En 2018 se publicó en Colombia la traducción de un manifiesto escrito por Susan Hawthorne —editora, profesora, escritora y activista—, para defender el término bibliodiversidad. Con esta palabra, explica la misma publicación, en la década de los años 90, los editores independientes chilenos pretendían crear un concepto que contradijera el avance de los grupos editoriales tradicionales y su dinámica de absorber sellos nacidos de manera independiente y que, en algún punto de su historia —al borde de la desaparición o en la cúspide de su productividad— fueron comprados por estas megaempresas.
Ante los ojos de Hawthorne y de los editores independientes chilenos, el monopolio emprendido por los grandes grupos era comparable al que ocurría en el sector agrícola: el paisaje amenazaba con convertirse en un monocultivo triste, sembrado a la fuerza en una tierra cada vez más pobre.
Para empezar, Hawthorne propone como definición de editor independiente “aquel que no recibe ningún tipo de fondos o apoyos de instituciones, tales como partidos políticos, las organizaciones religiosas o las universidades”. En aras de su libertad, si el editor accede a ciertos fondos, la condición sigue siendo que quien los aporta no pueda influir en su actividad. Lo que suele ocurrir en el ámbito de las editoriales independientes es que el editor tiene la responsabilidad del destino financiero de su empresa, y la conduce para lograr ciertos efectos entre los que están los económicos, por supuesto, pero no se enfoca en el lucro.
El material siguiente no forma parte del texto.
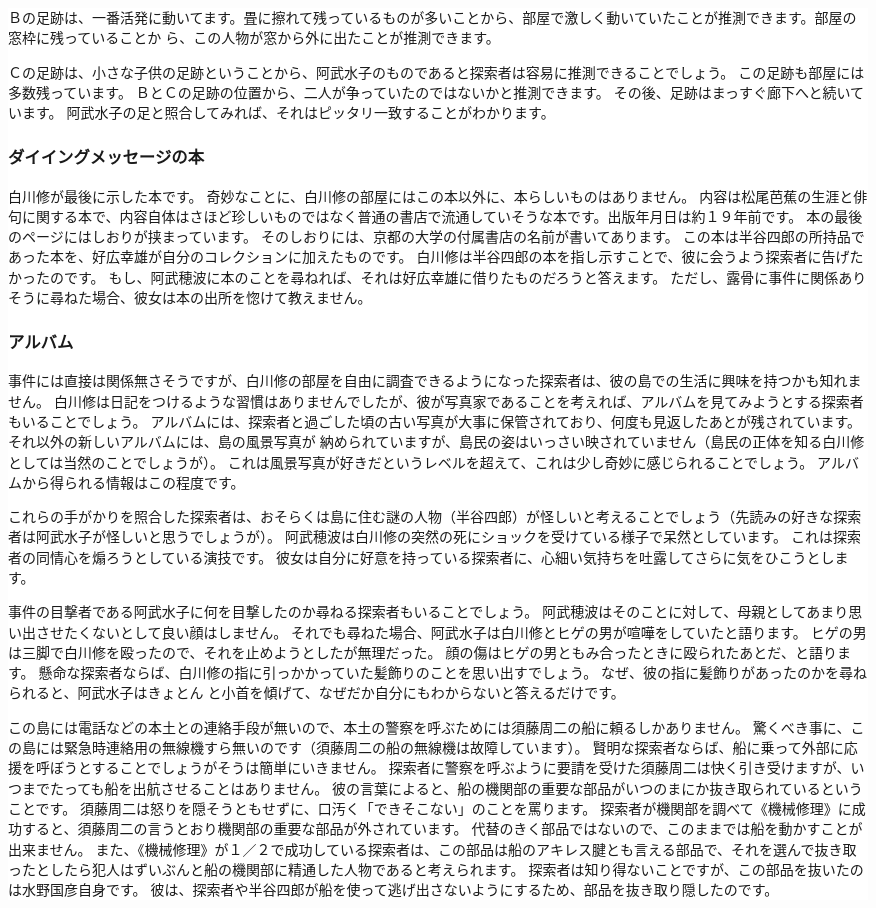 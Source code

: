 Ｂの足跡は、一番活発に動いてます。畳に擦れて残っているものが多いことから、部屋で激しく動いていたことが推測できます。部屋の窓枠に残っていることか ら、この人物が窓から外に出たことが推測できます。

Ｃの足跡は、小さな子供の足跡ということから、阿武水子のものであると探索者は容易に推測できることでしょう。
この足跡も部屋には多数残っています。
ＢとＣの足跡の位置から、二人が争っていたのではないかと推測できます。
その後、足跡はまっすぐ廊下へと続いています。
阿武水子の足と照合してみれば、それはピッタリ一致することがわかります。

### ダイイングメッセージの本
白川修が最後に示した本です。
奇妙なことに、白川修の部屋にはこの本以外に、本らしいものはありません。
内容は松尾芭蕉の生涯と俳句に関する本で、内容自体はさほど珍しいものではなく普通の書店で流通していそうな本です。出版年月日は約１９年前です。
本の最後のページにはしおりが挟まっています。
そのしおりには、京都の大学の付属書店の名前が書いてあります。
この本は半谷四郎の所持品であった本を、好広幸雄が自分のコレクションに加えたものです。
白川修は半谷四郎の本を指し示すことで、彼に会うよう探索者に告げたかったのです。
もし、阿武穂波に本のことを尋ねれば、それは好広幸雄に借りたものだろうと答えます。
ただし、露骨に事件に関係ありそうに尋ねた場合、彼女は本の出所を惚けて教えません。

### アルバム
事件には直接は関係無さそうですが、白川修の部屋を自由に調査できるようになった探索者は、彼の島での生活に興味を持つかも知れません。
白川修は日記をつけるような習慣はありませんでしたが、彼が写真家であることを考えれば、アルバムを見てみようとする探索者もいることでしょう。
アルバムには、探索者と過ごした頃の古い写真が大事に保管されており、何度も見返したあとが残されています。それ以外の新しいアルバムには、島の風景写真が 納められていますが、島民の姿はいっさい映されていません（島民の正体を知る白川修としては当然のことでしょうが）。
これは風景写真が好きだというレベルを超えて、これは少し奇妙に感じられることでしょう。
アルバムから得られる情報はこの程度です。

これらの手がかりを照合した探索者は、おそらくは島に住む謎の人物（半谷四郎）が怪しいと考えることでしょう（先読みの好きな探索者は阿武水子が怪しいと思うでしょうが）。
阿武穂波は白川修の突然の死にショックを受けている様子で呆然としています。
これは探索者の同情心を煽ろうとしている演技です。
彼女は自分に好意を持っている探索者に、心細い気持ちを吐露してさらに気をひこうとします。

事件の目撃者である阿武水子に何を目撃したのか尋ねる探索者もいることでしょう。
阿武穂波はそのことに対して、母親としてあまり思い出させたくないとして良い顔はしません。
それでも尋ねた場合、阿武水子は白川修とヒゲの男が喧嘩をしていたと語ります。
ヒゲの男は三脚で白川修を殴ったので、それを止めようとしたが無理だった。
顔の傷はヒゲの男ともみ合ったときに殴られたあとだ、と語ります。
懸命な探索者ならば、白川修の指に引っかかっていた髪飾りのことを思い出すでしょう。
なぜ、彼の指に髪飾りがあったのかを尋ねられると、阿武水子はきょとん と小首を傾げて、なぜだか自分にもわからないと答えるだけです。

この島には電話などの本土との連絡手段が無いので、本土の警察を呼ぶためには須藤周二の船に頼るしかありません。
驚くべき事に、この島には緊急時連絡用の無線機すら無いのです（須藤周二の船の無線機は故障しています）。
賢明な探索者ならば、船に乗って外部に応援を呼ぼうとすることでしょうがそうは簡単にいきません。
探索者に警察を呼ぶように要請を受けた須藤周二は快く引き受けますが、いつまでたっても船を出航させることはありません。
彼の言葉によると、船の機関部の重要な部品がいつのまにか抜き取られているということです。
須藤周二は怒りを隠そうともせずに、口汚く「できそこない」のことを罵ります。
探索者が機関部を調べて《機械修理》に成功すると、須藤周二の言うとおり機関部の重要な部品が外されています。
代替のきく部品ではないので、このままでは船を動かすことが出来ません。
また、《機械修理》が１／２で成功している探索者は、この部品は船のアキレス腱とも言える部品で、それを選んで抜き取ったとしたら犯人はずいぶんと船の機関部に精通した人物であると考えられます。
探索者は知り得ないことですが、この部品を抜いたのは水野国彦自身です。
彼は、探索者や半谷四郎が船を使って逃げ出さないようにするため、部品を抜き取り隠したのです。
En términos editoriales, esto tiene eco en un catálogo diverso, dentro del cual conviven libros “atractivos, antiguos y áridos”, pues la búsqueda intelectual va en muchas direcciones y eso abre puertas a propuestas y autores. La relación con la metáfora medioambiental es bastante evidente: entre más especies haya, entre más libros y editoriales, más rico será el sustrato y prometedor el balance y la permanencia del ecosistema; eso es la bibliodiversidad. Resulta ser un asunto político equiparable a la soberanía alimentaria: tendría que haber libros para saciar a todo tipo de lectores.
La autora también conecta el monopolio en avance con la sequía en torno a los movimientos sociales, que se han visto acorralados en términos discursivos, entre otras razones, por las prácticas de venta y exhibición que privilegian a las grandes editoriales, a las novedades, a cierto tipo de autores y vuelven inoperante el manejo artesanal de las librerías. Los libros que en algún momento ayudaron a la circulación de ideas y a alimentar las conversaciones en comunidades descentralizadas, simplemente desaparecieron, y tras ellos las editoriales que los producían y los autores que los escribían al margen de los censores institucionales. Esta tesis tiene varios puntos sobre los que se podría volver —por ejemplo, la manera en que se responsabiliza a la sistematización de las librerías de parte de su declive, cuando en realidad debería causar todo lo contrario—; sin embargo, Hawthorne logra concretar otros aspectos que hoy siguen siendo una preocupación para los editores.
A favor de atender la curiosidad de una sociedad compleja, pero confusamente allanada por la información disponible, el esfuerzo se disgrega en muchos frentes. Uno de ellos es seguir el empeño de tratar a cada libro como único —en términos de diseño, de realización material, de propuesta de lectura—, otro es repensar la oferta editorial para atender los temas y preocupaciones del contexto local. Los idiomas desde los que se traduce, la nacionalidad de los autores, la libertad y particularidades en el uso de la lengua suelen ser indicativos de cuán sanas son las condiciones de creación y de lo dispuestas que están las editoriales de arriesgar, de ser puente hacia discursos desoídos, inusuales. Bajo esta lógica —no exenta de riesgos y aún de preguntas—, el editor independiente sería el llamado a abrazar la rareza, el descubrimiento, lo disidente. En palabras de Hawthorne, a “alimentar la tierra y traer consigo aromas y colores para el mundo”.